By Haris Anvar www.businessweek.com
National Central Cooling Co., the United Arab Emirates-based refrigeration company, said the board will this month consider “alternatives” to annual payments on 1.7 billion dirhams ($463 million) of Islamic bonds.
Board members will meet on April 25, it said in a statement to the Dubai bourse today, without providing details. The company, known as Tabreed, said March 8 it is seeking approval from shareholders to renegotiate terms on a $200 million floating-rate note and the local currency-denominated convertible sukuk maturing in 2011.
Tabreed is among Gulf Arab companies seeking to restructure debt after the global economic crisis dried up financing and brought a property boom to a halt. Dubai World, one the emirate’s three main state-owned holding companies, is negotiating with lenders to restructure $24.8 billion of debt after roiling global markets by proposing a freeze on loan repayments in November.

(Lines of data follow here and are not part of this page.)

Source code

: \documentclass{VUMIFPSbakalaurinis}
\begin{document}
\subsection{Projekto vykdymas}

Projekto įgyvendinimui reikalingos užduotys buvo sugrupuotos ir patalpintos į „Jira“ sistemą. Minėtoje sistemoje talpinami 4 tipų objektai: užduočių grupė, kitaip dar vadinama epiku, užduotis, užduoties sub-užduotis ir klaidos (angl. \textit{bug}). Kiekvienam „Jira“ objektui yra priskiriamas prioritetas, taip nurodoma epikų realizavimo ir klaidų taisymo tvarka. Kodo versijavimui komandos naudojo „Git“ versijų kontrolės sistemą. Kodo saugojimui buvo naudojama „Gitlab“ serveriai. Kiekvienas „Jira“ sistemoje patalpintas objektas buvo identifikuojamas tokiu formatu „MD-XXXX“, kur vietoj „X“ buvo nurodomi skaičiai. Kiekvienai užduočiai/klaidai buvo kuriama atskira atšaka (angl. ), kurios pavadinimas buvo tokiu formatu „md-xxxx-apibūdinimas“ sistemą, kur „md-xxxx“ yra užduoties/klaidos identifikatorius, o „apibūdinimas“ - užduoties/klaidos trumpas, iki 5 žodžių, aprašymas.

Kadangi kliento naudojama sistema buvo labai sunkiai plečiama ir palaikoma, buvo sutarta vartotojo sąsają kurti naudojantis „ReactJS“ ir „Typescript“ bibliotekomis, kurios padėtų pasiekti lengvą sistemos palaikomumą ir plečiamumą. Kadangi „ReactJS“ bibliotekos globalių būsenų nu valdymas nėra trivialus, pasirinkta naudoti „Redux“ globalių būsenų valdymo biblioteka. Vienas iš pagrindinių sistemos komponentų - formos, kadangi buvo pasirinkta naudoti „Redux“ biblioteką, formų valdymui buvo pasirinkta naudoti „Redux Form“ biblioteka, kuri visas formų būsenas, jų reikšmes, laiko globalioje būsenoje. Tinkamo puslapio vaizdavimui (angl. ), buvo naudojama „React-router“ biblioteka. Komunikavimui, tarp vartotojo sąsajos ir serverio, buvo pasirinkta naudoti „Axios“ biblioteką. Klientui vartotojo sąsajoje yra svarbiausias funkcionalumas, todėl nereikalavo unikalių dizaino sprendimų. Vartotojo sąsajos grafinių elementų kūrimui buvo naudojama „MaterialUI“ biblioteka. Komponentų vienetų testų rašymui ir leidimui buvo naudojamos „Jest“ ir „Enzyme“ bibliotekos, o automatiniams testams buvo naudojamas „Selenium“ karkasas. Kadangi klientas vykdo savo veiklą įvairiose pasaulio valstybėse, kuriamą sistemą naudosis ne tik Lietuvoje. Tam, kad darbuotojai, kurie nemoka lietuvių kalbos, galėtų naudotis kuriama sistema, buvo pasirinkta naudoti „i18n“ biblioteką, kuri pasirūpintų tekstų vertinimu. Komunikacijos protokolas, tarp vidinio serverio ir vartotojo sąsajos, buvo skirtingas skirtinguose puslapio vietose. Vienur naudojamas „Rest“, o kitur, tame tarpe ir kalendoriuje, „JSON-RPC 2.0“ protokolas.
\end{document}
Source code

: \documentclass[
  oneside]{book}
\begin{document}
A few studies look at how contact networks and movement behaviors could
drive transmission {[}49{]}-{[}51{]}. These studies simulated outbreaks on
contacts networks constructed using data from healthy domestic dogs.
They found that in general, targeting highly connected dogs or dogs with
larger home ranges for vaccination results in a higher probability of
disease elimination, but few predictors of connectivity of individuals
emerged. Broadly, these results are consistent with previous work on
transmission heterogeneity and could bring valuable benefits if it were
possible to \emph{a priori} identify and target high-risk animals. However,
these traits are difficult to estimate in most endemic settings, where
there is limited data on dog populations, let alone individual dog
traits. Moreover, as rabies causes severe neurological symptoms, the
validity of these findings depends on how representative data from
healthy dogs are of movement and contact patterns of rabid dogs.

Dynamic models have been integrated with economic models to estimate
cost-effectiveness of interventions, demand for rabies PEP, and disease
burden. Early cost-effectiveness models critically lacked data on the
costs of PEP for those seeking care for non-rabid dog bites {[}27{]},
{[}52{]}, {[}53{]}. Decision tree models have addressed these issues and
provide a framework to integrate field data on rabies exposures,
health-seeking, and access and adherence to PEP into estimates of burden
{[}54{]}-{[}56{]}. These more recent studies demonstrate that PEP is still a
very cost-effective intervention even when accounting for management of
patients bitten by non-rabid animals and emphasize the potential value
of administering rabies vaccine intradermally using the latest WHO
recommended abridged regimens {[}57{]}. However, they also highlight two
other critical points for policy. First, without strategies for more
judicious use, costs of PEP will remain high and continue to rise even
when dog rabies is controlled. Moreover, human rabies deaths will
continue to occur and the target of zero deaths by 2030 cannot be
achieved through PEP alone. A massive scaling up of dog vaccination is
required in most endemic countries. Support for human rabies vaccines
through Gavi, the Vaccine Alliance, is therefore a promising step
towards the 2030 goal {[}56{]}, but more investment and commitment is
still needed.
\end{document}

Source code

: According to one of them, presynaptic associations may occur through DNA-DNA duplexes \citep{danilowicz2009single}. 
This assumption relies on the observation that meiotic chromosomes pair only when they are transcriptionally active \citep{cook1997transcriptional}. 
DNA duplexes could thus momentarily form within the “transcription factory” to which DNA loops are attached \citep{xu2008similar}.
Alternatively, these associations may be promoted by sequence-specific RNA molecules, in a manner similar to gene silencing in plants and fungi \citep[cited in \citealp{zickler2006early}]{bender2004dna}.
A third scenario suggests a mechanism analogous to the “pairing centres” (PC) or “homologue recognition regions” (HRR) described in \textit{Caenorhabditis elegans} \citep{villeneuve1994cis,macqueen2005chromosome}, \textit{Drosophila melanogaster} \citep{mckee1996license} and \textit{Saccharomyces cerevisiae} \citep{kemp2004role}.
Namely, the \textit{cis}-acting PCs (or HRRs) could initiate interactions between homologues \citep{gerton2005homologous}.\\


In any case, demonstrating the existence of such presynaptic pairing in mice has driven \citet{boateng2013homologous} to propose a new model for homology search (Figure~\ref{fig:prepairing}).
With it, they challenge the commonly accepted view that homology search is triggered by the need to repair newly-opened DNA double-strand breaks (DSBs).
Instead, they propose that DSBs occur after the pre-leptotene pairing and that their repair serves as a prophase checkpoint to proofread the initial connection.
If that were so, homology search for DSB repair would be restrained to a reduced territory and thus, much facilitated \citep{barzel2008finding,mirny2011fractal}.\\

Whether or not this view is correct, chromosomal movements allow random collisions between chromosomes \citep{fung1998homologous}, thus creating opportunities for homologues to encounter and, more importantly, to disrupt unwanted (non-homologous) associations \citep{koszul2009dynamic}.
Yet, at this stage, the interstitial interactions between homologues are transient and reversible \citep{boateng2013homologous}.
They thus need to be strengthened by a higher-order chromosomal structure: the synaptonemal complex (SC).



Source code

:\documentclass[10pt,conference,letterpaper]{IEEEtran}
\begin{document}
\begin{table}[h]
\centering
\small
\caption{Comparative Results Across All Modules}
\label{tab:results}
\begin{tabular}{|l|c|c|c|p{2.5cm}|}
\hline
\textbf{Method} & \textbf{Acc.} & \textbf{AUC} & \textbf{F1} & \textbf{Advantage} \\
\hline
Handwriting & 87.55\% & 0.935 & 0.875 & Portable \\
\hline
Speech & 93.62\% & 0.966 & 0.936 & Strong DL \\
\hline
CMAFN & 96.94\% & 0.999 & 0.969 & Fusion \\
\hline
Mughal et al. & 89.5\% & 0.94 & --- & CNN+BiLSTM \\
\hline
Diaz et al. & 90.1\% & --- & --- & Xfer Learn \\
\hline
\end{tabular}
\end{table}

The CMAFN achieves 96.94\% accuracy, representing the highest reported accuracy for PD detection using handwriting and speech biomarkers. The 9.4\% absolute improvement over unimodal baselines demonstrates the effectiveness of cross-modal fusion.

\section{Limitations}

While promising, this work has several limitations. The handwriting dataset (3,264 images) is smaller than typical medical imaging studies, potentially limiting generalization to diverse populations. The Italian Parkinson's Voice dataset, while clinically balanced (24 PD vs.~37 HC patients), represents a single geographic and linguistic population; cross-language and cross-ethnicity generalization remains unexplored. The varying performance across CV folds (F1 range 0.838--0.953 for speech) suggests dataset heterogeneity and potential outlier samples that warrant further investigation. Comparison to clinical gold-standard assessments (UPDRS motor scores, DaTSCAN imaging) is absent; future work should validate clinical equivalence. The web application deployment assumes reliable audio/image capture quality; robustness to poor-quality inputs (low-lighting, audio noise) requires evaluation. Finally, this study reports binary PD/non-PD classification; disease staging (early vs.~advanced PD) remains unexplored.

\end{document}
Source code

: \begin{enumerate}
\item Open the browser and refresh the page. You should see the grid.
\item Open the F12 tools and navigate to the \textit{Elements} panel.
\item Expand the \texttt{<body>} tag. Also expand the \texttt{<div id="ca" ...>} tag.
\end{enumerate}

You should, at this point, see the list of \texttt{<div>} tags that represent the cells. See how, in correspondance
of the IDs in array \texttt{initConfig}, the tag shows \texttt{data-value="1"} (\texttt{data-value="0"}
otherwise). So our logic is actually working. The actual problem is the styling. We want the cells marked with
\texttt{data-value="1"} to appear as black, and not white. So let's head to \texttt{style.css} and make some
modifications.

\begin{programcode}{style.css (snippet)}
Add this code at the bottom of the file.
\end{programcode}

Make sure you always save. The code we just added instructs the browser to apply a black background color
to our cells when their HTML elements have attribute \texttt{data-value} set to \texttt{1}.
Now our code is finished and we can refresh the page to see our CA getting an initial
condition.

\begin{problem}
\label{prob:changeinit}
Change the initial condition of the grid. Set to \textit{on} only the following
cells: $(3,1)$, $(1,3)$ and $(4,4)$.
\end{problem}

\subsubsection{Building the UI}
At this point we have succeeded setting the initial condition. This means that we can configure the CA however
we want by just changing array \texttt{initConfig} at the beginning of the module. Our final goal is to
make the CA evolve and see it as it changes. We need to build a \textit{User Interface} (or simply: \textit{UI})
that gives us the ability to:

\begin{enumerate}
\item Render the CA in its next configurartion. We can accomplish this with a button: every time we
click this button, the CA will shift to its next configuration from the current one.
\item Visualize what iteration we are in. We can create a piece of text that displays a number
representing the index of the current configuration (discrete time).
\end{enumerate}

Tabreed, which provides cooling for facilities such as the Dubai Metro and Abu Dhabi’s Yas Island, posted a 1.12 billion- dirham loss last year after a profit of 73 million dirhams in 2008, the company said March 8.
The shares dropped 0.9 percent to 44.2 fils as of 10:06 a.m. in Dubai. Tabreed fell 45 percent this year, compared with a 2.9 percent decline in the benchmark DFM General Index.